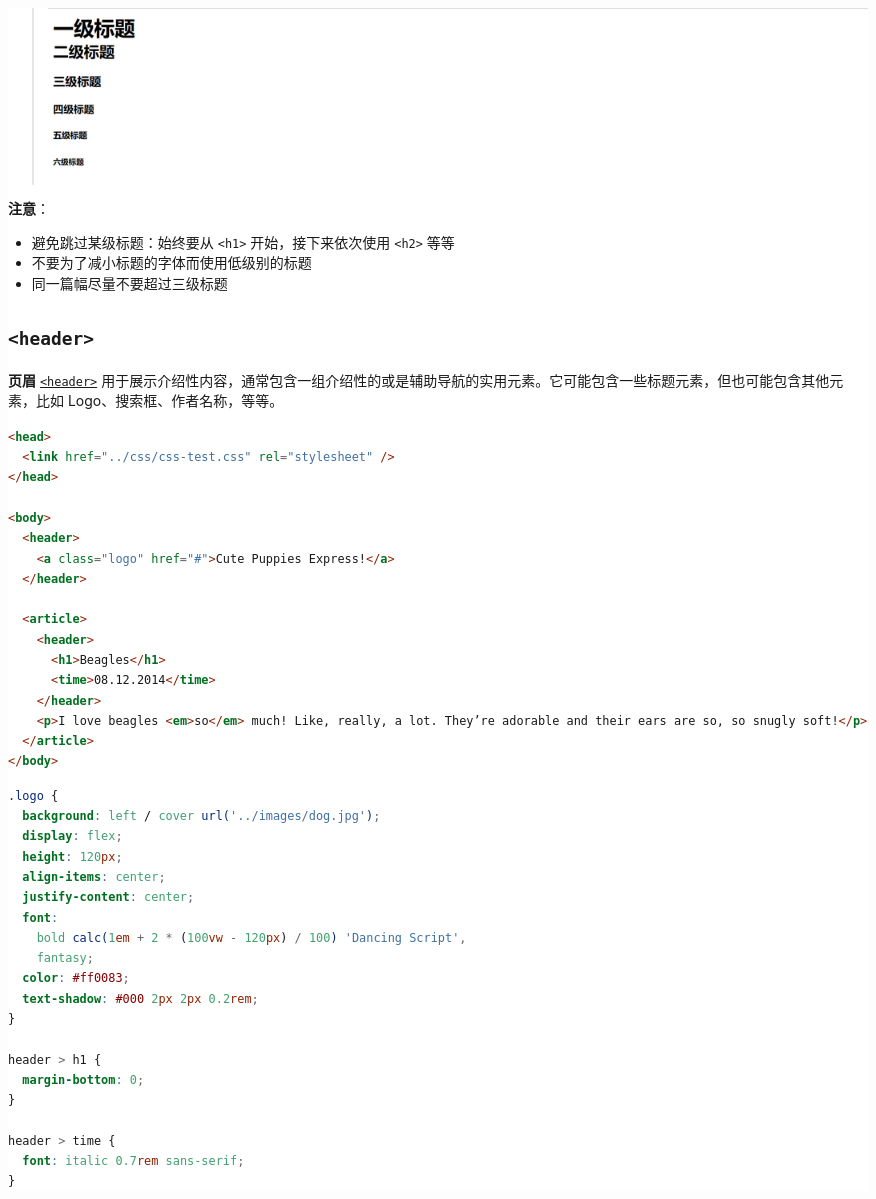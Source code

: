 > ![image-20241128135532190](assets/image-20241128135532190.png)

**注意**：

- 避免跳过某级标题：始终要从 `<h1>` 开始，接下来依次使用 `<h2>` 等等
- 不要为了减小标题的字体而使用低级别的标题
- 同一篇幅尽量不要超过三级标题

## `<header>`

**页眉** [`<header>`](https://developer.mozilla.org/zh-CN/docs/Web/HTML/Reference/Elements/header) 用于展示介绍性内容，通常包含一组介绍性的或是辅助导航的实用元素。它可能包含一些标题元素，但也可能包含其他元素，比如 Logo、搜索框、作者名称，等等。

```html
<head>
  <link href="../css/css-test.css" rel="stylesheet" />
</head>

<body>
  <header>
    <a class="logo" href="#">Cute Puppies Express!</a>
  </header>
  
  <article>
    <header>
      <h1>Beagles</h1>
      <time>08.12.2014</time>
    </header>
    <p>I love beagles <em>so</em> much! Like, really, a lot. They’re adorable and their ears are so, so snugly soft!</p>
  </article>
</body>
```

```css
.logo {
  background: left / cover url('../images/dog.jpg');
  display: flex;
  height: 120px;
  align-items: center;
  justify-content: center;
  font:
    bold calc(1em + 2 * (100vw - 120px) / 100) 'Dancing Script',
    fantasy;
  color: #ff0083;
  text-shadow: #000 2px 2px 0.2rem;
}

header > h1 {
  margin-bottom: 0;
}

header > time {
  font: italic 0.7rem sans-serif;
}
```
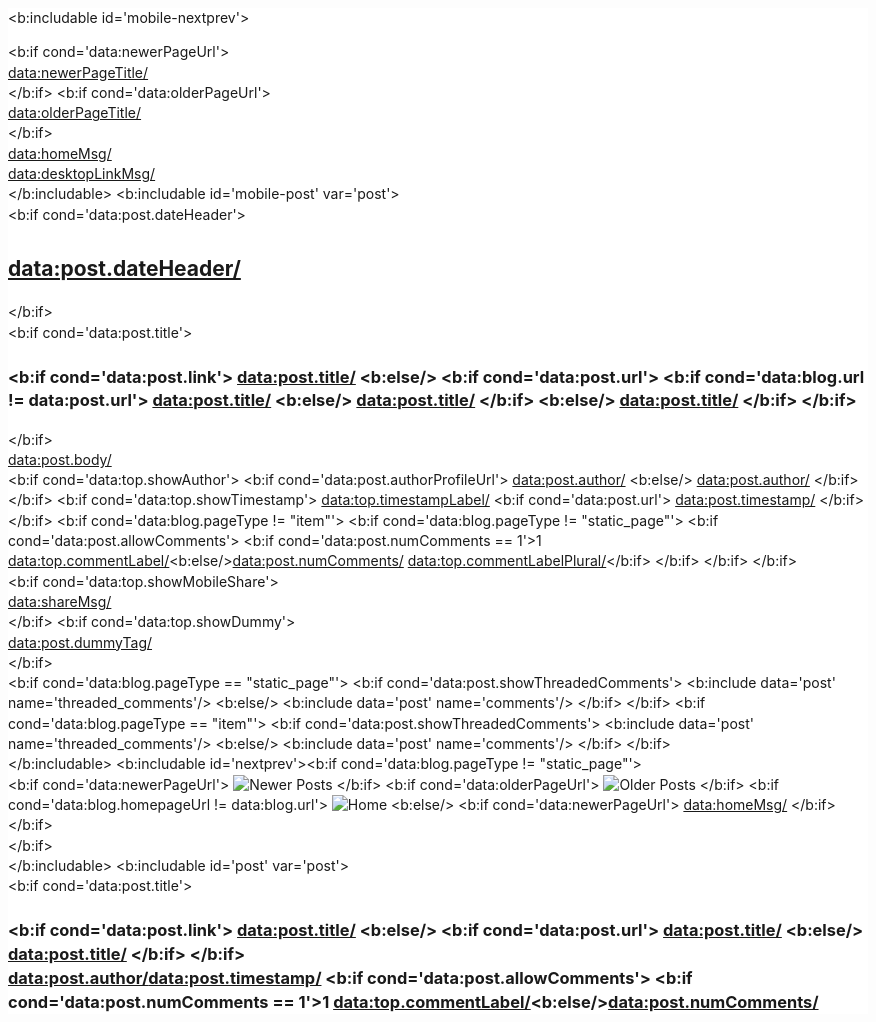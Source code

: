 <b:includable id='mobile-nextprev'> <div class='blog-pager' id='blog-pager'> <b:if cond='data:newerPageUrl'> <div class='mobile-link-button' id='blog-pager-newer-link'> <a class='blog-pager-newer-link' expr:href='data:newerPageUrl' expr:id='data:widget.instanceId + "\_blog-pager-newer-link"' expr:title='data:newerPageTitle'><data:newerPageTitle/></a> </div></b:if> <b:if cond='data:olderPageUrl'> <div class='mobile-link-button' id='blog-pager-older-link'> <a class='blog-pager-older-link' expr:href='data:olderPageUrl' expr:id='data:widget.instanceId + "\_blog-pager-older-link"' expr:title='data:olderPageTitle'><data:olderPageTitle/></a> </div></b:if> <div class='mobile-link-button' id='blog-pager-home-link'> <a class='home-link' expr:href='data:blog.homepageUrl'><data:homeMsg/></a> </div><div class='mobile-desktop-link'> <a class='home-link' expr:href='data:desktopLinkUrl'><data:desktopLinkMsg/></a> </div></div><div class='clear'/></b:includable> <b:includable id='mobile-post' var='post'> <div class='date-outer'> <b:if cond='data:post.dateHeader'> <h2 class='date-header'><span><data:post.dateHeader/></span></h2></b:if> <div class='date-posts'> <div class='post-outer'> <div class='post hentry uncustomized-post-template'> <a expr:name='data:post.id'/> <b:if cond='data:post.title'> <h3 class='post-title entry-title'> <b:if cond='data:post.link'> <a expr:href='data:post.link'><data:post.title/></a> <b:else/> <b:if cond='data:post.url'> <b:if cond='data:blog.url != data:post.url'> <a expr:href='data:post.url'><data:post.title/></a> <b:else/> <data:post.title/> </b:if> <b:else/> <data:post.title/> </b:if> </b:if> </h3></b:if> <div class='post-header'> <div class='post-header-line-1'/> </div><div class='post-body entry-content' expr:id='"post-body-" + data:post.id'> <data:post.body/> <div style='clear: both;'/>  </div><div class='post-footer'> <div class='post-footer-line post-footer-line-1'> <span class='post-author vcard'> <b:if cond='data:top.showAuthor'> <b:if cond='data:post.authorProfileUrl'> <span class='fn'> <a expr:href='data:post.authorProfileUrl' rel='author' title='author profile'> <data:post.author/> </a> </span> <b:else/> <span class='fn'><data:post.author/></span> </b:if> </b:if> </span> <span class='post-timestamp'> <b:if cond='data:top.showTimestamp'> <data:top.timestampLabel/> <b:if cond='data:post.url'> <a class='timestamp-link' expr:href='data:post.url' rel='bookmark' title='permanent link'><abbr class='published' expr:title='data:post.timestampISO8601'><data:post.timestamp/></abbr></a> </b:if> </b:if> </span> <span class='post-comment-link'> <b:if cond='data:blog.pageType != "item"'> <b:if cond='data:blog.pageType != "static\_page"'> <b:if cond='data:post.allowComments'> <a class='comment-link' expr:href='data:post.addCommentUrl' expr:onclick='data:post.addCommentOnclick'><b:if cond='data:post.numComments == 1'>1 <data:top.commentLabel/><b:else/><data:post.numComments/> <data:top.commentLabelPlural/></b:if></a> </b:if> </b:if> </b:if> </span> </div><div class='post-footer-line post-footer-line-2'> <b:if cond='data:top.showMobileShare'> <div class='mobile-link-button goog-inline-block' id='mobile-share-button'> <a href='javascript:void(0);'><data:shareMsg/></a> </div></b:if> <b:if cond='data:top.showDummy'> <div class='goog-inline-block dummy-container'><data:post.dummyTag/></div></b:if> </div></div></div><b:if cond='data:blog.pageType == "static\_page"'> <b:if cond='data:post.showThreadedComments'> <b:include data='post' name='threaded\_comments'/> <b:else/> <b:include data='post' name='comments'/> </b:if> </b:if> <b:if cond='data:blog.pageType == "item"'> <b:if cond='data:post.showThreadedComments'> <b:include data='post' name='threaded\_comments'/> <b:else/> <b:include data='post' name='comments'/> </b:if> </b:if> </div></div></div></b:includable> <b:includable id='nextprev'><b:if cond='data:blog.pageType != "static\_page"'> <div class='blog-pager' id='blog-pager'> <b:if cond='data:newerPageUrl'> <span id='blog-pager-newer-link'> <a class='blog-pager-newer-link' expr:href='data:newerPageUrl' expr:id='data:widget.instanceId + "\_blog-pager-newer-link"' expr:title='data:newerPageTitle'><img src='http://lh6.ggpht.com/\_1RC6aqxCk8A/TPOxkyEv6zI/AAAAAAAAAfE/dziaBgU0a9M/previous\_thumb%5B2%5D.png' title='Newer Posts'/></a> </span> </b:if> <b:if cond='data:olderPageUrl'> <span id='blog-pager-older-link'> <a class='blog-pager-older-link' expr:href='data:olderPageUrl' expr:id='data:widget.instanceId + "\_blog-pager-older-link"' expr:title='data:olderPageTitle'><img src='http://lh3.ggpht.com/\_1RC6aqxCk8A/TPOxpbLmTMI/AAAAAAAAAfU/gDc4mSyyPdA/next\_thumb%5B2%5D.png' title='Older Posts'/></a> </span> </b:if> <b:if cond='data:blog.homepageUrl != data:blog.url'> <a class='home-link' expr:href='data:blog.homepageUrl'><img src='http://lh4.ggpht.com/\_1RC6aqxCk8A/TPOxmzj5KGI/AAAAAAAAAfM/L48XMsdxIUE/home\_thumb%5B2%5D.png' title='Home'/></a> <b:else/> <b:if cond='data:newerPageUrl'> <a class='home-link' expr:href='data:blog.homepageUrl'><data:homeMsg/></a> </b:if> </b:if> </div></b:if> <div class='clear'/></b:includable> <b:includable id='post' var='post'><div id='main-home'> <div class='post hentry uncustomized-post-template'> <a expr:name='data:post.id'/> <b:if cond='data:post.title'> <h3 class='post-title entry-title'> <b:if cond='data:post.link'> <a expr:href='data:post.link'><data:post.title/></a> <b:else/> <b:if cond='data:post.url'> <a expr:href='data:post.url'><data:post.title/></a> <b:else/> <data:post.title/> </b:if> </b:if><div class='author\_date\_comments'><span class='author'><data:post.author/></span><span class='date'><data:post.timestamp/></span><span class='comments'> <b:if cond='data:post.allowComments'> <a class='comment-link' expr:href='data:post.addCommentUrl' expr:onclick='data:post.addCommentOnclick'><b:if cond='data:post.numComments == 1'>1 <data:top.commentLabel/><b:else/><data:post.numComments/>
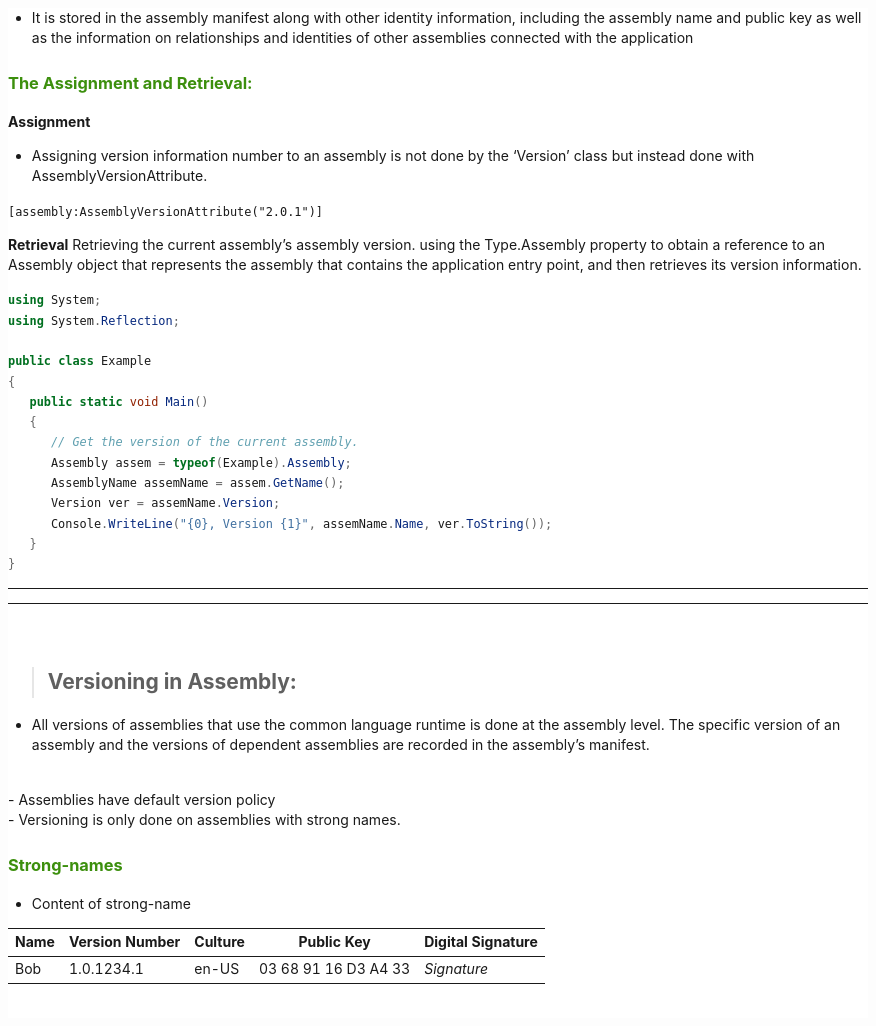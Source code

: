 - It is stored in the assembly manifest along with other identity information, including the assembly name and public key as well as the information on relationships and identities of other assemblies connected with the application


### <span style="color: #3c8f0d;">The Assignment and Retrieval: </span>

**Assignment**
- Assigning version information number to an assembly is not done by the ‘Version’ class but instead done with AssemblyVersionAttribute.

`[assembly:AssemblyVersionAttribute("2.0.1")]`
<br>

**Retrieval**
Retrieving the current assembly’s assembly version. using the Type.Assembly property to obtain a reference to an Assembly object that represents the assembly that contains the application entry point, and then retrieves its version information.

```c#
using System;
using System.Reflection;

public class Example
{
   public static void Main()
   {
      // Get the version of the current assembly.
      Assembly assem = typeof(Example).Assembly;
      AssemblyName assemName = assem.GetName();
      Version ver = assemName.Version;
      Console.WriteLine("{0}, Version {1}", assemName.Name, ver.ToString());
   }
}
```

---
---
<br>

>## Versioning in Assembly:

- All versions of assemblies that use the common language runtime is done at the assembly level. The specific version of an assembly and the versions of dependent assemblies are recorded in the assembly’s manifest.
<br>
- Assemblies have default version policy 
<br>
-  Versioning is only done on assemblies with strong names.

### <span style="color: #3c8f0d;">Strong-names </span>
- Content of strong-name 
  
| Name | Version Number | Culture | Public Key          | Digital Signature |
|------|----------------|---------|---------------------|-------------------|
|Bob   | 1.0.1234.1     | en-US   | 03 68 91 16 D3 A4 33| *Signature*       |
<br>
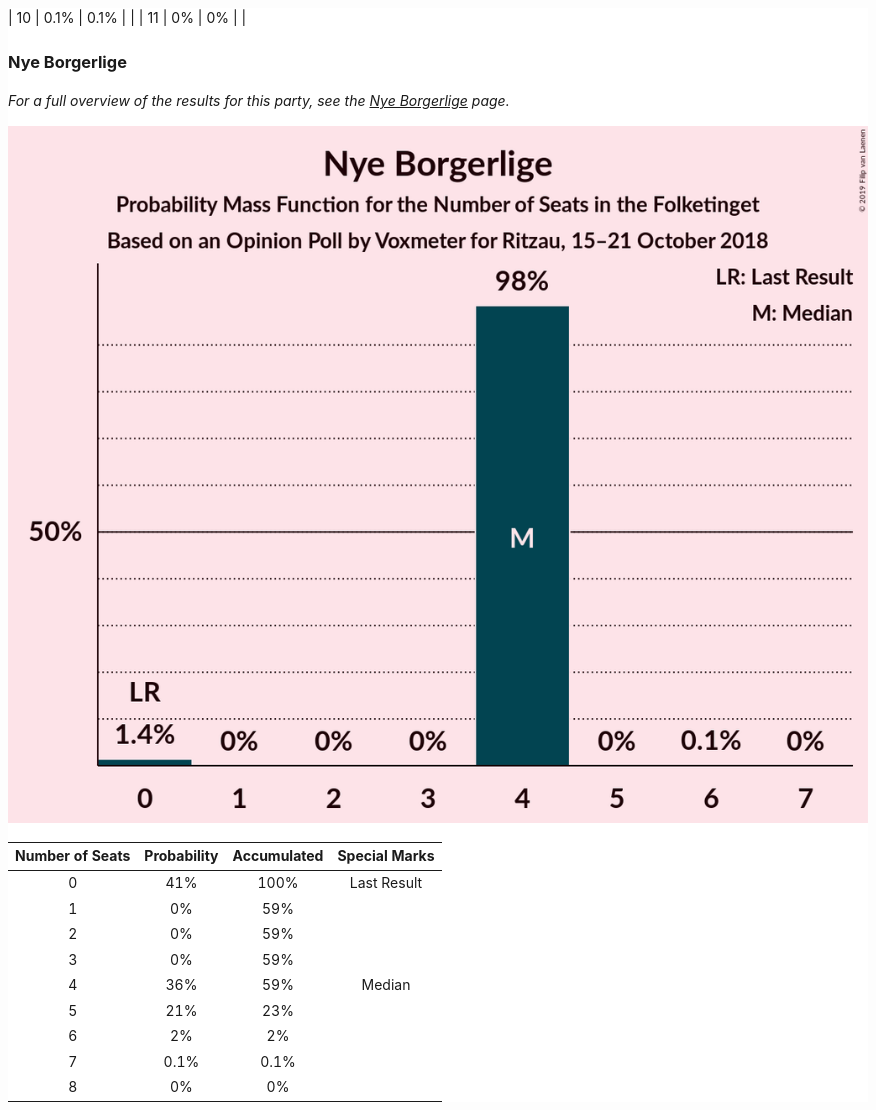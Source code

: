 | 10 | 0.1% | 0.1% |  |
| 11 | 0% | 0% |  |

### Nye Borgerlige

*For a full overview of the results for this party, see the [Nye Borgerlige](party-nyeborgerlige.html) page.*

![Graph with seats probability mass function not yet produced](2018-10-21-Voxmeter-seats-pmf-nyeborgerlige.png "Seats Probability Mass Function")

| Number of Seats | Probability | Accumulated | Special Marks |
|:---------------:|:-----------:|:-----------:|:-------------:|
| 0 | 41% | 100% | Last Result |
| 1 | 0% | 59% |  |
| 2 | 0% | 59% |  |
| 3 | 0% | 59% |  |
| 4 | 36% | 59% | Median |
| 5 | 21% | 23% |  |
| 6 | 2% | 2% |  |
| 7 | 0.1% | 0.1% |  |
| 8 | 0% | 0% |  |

▶ [What is expected]
Only the lines with the string "Versioning" are wanted; pick them out of the records above and copy them.

▶ [Solved exercise]
>## Versioning in Assembly:
-  Versioning is only done on assemblies with strong names.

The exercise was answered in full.